Punk has a long history of criticizing presidential politics, first in reaction to the nation-wide sweep of conservatism in the 80’s with a series of concerts dubbed Rock Against Reagan. Around the same time, Black Flag also released “White Minority”, fittingly with Latino vocalist Ron Reyes, as a response to the nation’s fear of rising minority populations. Later, there was Rock against Bush and Punk Voter founded by Fat Mike of NOFX. In between, Fugazi headlined an anti-Gulf War protest concert outside of the White House during the George H. W. Bush era. Rage Against the Machine also nurtured the flame during Bill Clinton’s presidency when (pop) punk’s a-political songs dominated the mainstream. Not to mention, the rise of the Riot Grrrl scene in the 90’s D.C., which was centered around women’s rights, empowerment and queer acceptance. There are many more artists and movements that I could list, but music was punk’s way of inspiring grassroots organizing and encouraging civic engagement. Punks exercised their First Amendment rights. Unfortunately, journalists did not live up to their potential.
They failed early on to abandon traditional reporting in the face of Trump’s unpredictability. Yes, journalists eventually adjusted their coverage but changed their tune too late in the game. The best the media could do was a bolded headline from the New York Times — America Elects a Bigot. With blatant racism, sexism, xenophobia, homophobia, threats to healthcare, education, the environment, affordable housing, issues with foreign relations, in addition to intense voting restrictions, journalists lost hard the battle to protect democracy. Unlike many punk movements before my time, the media lost their chance to mobilize people, especially the youth, when it really mattered.

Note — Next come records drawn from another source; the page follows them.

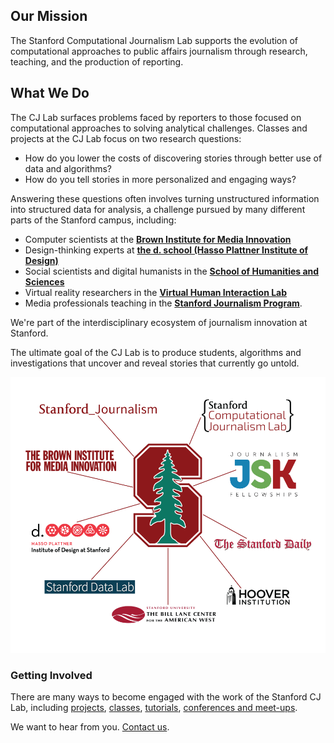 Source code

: ## Our Mission

The Stanford Computational Journalism Lab supports the evolution of computational approaches to public affairs journalism through research, teaching, and the production of reporting.

## What We Do

The CJ Lab surfaces problems faced by reporters to those focused on computational approaches to solving analytical challenges. Classes and projects at the CJ Lab focus on two research questions:

- How do you lower the costs of discovering stories through better use of data and algorithms?
- How do you tell stories in more personalized and engaging ways?

Answering these questions often involves turning unstructured information into structured data for analysis, a challenge pursued by many different parts of the Stanford campus, including: 

- Computer scientists at the [__Brown Institute for Media Innovation__](http://brown.stanford.edu/)
- Design-thinking experts at [__the d. school (Hasso Plattner Institute of Design)__](http://dschool.stanford.edu/)
- Social scientists and digital humanists in the [__School of Humanities and Sciences__](http://humsci.stanford.edu/)
- Virtual reality researchers in the [__Virtual Human Interaction Lab__](https://vhil.stanford.edu/)
- Media professionals teaching in the [__Stanford Journalism Program__](http://journalism.stanford.edu/). 

We're part of the interdisciplinary ecosystem of journalism innovation at Stanford.

The ultimate goal of the CJ Lab is to produce students, algorithms and investigations that uncover and reveal stories that currently go untold.

![Journalism Community at Stanford](files/images/photos/JournalismCommunityGraphic_2016.png)

### Getting Involved

There are many ways to become engaged with the work of the Stanford CJ Lab, including [projects](/initiatives#projects-section), [classes](/initiatives#courses-section), [tutorials](/initiatives#tutorials-section), [conferences and meet-ups](/initiatives#community-section).

We want to hear from you. [Contact us](/contact).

Maintaining neutrality when people’s lives are threatened would be apathy towards their well-being. And that is not why I chose journalism as my career path. Still, there are rogue journalists who dared to tread between the ever blurring lines of activism and journalism. There are greats like Ida B. Wells, who reported on the Civil Rights Movement and openly opposed lynching in the South. Christiane Amanpour, who covered ethnic cleansing and genocide in Bosnia in the 90’s, was criticized for her lack of objectivity when former Yugoslavia was the clear aggressor. These journalists posed an important question that becomes more pressing as the media continues to evolve: can we change what objectivity means? And should we?

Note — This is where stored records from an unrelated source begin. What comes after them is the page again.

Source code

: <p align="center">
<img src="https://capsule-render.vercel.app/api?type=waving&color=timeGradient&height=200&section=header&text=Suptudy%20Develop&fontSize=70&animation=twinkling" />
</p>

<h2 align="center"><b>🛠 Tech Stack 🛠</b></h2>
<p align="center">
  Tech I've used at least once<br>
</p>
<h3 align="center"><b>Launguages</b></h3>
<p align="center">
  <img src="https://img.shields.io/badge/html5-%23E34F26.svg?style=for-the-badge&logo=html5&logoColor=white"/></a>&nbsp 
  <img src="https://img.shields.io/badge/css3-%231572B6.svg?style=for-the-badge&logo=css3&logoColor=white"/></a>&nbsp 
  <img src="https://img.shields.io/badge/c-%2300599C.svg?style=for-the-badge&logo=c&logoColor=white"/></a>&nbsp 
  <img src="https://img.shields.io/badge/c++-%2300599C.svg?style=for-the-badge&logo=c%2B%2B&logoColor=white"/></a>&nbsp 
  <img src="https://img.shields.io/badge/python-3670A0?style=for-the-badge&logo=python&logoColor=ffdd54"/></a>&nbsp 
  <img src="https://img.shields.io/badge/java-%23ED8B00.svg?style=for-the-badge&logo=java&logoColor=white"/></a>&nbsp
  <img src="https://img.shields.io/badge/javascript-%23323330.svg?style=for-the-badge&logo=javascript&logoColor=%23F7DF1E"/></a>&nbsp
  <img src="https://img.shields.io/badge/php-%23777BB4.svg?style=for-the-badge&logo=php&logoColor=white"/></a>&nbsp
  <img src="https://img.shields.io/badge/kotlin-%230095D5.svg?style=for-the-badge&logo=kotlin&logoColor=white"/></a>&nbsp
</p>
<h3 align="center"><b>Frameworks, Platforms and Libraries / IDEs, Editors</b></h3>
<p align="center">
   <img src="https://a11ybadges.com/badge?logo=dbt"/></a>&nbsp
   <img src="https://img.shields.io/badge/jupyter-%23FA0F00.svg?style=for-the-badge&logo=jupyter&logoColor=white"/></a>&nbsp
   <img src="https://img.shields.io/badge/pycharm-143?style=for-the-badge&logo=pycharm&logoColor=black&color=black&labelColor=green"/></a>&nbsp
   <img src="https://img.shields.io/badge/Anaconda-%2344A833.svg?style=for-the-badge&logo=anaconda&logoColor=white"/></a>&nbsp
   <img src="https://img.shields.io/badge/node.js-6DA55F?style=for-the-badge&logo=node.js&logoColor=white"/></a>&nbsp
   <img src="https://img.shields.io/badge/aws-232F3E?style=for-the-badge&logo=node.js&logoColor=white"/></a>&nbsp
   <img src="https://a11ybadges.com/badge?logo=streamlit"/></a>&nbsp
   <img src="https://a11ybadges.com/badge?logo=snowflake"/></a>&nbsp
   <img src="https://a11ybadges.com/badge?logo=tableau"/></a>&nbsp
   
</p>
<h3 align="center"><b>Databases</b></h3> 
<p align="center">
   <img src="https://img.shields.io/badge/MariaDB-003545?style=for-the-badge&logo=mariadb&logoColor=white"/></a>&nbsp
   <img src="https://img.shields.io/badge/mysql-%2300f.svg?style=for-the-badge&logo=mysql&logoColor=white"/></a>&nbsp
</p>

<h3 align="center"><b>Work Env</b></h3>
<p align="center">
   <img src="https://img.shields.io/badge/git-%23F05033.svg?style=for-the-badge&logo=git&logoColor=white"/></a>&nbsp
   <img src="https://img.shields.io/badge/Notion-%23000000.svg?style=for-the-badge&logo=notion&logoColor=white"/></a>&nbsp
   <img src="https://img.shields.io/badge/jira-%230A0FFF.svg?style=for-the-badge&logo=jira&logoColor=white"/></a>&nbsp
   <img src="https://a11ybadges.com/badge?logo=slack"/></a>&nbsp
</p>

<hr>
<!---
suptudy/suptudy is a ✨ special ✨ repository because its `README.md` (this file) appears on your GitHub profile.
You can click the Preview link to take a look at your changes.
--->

I think it’s time to break some rules. Sometimes, it’s necessary to take a stance. A Gallup poll released in September says the public’s trust in the media is at its lowest since 1972. For where we are right now, I feel that increasing empathy in reporting is critical to changing the nation’s attitude towards the media.
Now is not the time to take a breather. Reporting will only become more challenging after Inauguration Day rolls around. It’s time to create new traditions and distinguish which ones to keep. I am not afraid to be a catalyst for change — that is the punk-rock ethos in journalism.